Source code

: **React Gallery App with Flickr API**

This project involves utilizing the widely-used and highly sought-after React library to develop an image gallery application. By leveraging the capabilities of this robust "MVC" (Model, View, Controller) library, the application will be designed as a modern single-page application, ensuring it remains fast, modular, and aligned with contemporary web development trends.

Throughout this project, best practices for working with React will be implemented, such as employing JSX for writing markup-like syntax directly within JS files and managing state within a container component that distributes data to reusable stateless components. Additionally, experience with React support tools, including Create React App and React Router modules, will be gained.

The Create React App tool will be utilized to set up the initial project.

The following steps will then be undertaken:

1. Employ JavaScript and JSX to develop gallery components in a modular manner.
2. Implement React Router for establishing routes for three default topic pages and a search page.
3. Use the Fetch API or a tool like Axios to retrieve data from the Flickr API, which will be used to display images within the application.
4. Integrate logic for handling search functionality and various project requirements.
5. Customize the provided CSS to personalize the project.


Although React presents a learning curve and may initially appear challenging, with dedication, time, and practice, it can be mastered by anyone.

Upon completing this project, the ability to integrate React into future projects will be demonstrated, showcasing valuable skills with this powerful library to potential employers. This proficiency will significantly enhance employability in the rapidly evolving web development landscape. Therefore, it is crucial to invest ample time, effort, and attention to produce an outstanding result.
###
Retype the records above in full, with no differences.

# [WRITTEN ANSWER]
Source code

: **React Gallery App with Flickr API**

This project involves utilizing the widely-used and highly sought-after React library to develop an image gallery application. By leveraging the capabilities of this robust "MVC" (Model, View, Controller) library, the application will be designed as a modern single-page application, ensuring it remains fast, modular, and aligned with contemporary web development trends.

Throughout this project, best practices for working with React will be implemented, such as employing JSX for writing markup-like syntax directly within JS files and managing state within a container component that distributes data to reusable stateless components. Additionally, experience with React support tools, including Create React App and React Router modules, will be gained.

The Create React App tool will be utilized to set up the initial project.

The following steps will then be undertaken:

1. Employ JavaScript and JSX to develop gallery components in a modular manner.
2. Implement React Router for establishing routes for three default topic pages and a search page.
3. Use the Fetch API or a tool like Axios to retrieve data from the Flickr API, which will be used to display images within the application.
4. Integrate logic for handling search functionality and various project requirements.
5. Customize the provided CSS to personalize the project.


Although React presents a learning curve and may initially appear challenging, with dedication, time, and practice, it can be mastered by anyone.

Upon completing this project, the ability to integrate React into future projects will be demonstrated, showcasing valuable skills with this powerful library to potential employers. This proficiency will significantly enhance employability in the rapidly evolving web development landscape. Therefore, it is crucial to invest ample time, effort, and attention to produce an outstanding result.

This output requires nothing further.